• _Supplied records_
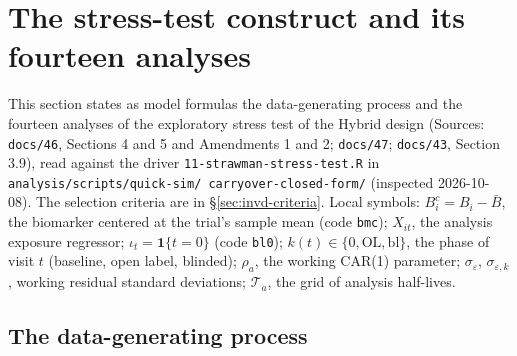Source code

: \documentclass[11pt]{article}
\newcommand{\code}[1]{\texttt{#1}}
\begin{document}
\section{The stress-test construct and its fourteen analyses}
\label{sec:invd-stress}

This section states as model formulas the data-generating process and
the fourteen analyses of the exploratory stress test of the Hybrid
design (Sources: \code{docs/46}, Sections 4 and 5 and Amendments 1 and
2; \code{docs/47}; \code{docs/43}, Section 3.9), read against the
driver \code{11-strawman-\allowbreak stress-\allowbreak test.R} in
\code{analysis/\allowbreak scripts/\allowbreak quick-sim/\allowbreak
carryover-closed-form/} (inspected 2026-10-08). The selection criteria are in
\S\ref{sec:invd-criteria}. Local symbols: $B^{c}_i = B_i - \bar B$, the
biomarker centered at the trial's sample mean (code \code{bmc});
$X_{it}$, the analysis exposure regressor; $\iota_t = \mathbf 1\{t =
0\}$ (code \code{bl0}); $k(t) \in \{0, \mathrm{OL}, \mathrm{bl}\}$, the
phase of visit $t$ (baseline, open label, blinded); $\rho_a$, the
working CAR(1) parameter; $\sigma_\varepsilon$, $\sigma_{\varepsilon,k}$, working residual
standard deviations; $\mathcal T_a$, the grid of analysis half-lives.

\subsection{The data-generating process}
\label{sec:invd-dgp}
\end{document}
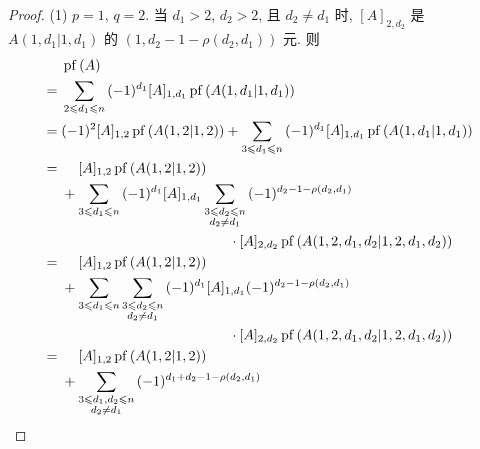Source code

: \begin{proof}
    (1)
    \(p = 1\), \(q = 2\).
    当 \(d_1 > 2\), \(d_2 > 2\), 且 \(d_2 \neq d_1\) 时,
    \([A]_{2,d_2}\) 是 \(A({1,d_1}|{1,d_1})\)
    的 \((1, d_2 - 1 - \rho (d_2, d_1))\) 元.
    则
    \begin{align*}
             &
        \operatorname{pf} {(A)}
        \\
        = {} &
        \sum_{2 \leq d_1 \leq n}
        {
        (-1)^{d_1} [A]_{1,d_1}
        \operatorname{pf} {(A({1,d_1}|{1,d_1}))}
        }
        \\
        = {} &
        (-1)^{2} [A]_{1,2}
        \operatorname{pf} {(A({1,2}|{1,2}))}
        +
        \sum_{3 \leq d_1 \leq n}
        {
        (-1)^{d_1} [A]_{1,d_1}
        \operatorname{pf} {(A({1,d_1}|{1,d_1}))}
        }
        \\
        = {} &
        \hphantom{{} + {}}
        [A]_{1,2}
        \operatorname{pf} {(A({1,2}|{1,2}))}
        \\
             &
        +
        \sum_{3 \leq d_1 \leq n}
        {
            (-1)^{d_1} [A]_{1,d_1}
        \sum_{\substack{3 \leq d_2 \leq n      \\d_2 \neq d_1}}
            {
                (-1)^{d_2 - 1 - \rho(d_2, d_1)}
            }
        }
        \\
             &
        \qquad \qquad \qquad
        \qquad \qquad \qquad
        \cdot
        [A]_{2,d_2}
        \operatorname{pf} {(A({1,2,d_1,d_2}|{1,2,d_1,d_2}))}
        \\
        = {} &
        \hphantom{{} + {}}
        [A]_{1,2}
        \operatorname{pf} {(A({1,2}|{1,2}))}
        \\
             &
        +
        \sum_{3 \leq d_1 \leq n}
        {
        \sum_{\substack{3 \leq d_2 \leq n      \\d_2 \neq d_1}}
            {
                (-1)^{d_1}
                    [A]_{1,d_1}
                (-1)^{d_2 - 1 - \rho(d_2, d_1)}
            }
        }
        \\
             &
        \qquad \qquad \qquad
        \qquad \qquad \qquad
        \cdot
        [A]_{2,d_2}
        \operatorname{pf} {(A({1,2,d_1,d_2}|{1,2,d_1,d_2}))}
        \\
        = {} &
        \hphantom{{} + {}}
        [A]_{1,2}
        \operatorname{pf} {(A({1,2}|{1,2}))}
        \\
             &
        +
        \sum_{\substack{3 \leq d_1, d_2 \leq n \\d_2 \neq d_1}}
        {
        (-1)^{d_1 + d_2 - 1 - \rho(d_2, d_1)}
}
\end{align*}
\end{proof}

• _Assigned task_
Set down the entries above word for word, but drop any image.

• _Exercise output_
Source code

: \documentclass[11pt]{article}
\newcommand{\code}[1]{\texttt{#1}}
\begin{document}
\section{The stress-test construct and its fourteen analyses}
\label{sec:invd-stress}

This section states as model formulas the data-generating process and
the fourteen analyses of the exploratory stress test of the Hybrid
design (Sources: \code{docs/46}, Sections 4 and 5 and Amendments 1 and
2; \code{docs/47}; \code{docs/43}, Section 3.9), read against the
driver \code{11-strawman-\allowbreak stress-\allowbreak test.R} in
\code{analysis/\allowbreak scripts/\allowbreak quick-sim/\allowbreak
carryover-closed-form/} (inspected 2026-10-08). The selection criteria are in
\S\ref{sec:invd-criteria}. Local symbols: $B^{c}_i = B_i - \bar B$, the
biomarker centered at the trial's sample mean (code \code{bmc});
$X_{it}$, the analysis exposure regressor; $\iota_t = \mathbf 1\{t =
0\}$ (code \code{bl0}); $k(t) \in \{0, \mathrm{OL}, \mathrm{bl}\}$, the
phase of visit $t$ (baseline, open label, blinded); $\rho_a$, the
working CAR(1) parameter; $\sigma_\varepsilon$, $\sigma_{\varepsilon,k}$, working residual
standard deviations; $\mathcal T_a$, the grid of analysis half-lives.

\subsection{The data-generating process}
\label{sec:invd-dgp}
\end{document}
Source code

: \begin{proof}
    (1)
    \(p = 1\), \(q = 2\).
    当 \(d_1 > 2\), \(d_2 > 2\), 且 \(d_2 \neq d_1\) 时,
    \([A]_{2,d_2}\) 是 \(A({1,d_1}|{1,d_1})\)
    的 \((1, d_2 - 1 - \rho (d_2, d_1))\) 元.
    则
    \begin{align*}
             &
        \operatorname{pf} {(A)}
        \\
        = {} &
        \sum_{2 \leq d_1 \leq n}
        {
        (-1)^{d_1} [A]_{1,d_1}
        \operatorname{pf} {(A({1,d_1}|{1,d_1}))}
        }
        \\
        = {} &
        (-1)^{2} [A]_{1,2}
        \operatorname{pf} {(A({1,2}|{1,2}))}
        +
        \sum_{3 \leq d_1 \leq n}
        {
        (-1)^{d_1} [A]_{1,d_1}
        \operatorname{pf} {(A({1,d_1}|{1,d_1}))}
        }
        \\
        = {} &
        \hphantom{{} + {}}
        [A]_{1,2}
        \operatorname{pf} {(A({1,2}|{1,2}))}
        \\
             &
        +
        \sum_{3 \leq d_1 \leq n}
        {
            (-1)^{d_1} [A]_{1,d_1}
        \sum_{\substack{3 \leq d_2 \leq n      \\d_2 \neq d_1}}
            {
                (-1)^{d_2 - 1 - \rho(d_2, d_1)}
            }
        }
        \\
             &
        \qquad \qquad \qquad
        \qquad \qquad \qquad
        \cdot
        [A]_{2,d_2}
        \operatorname{pf} {(A({1,2,d_1,d_2}|{1,2,d_1,d_2}))}
        \\
        = {} &
        \hphantom{{} + {}}
        [A]_{1,2}
        \operatorname{pf} {(A({1,2}|{1,2}))}
        \\
             &
        +
        \sum_{3 \leq d_1 \leq n}
        {
        \sum_{\substack{3 \leq d_2 \leq n      \\d_2 \neq d_1}}
            {
                (-1)^{d_1}
                    [A]_{1,d_1}
                (-1)^{d_2 - 1 - \rho(d_2, d_1)}
            }
        }
        \\
             &
        \qquad \qquad \qquad
        \qquad \qquad \qquad
        \cdot
        [A]_{2,d_2}
        \operatorname{pf} {(A({1,2,d_1,d_2}|{1,2,d_1,d_2}))}
        \\
        = {} &
        \hphantom{{} + {}}
        [A]_{1,2}
        \operatorname{pf} {(A({1,2}|{1,2}))}
        \\
             &
        +
        \sum_{\substack{3 \leq d_1, d_2 \leq n \\d_2 \neq d_1}}
        {
        (-1)^{d_1 + d_2 - 1 - \rho(d_2, d_1)}
}
\end{align*}
\end{proof}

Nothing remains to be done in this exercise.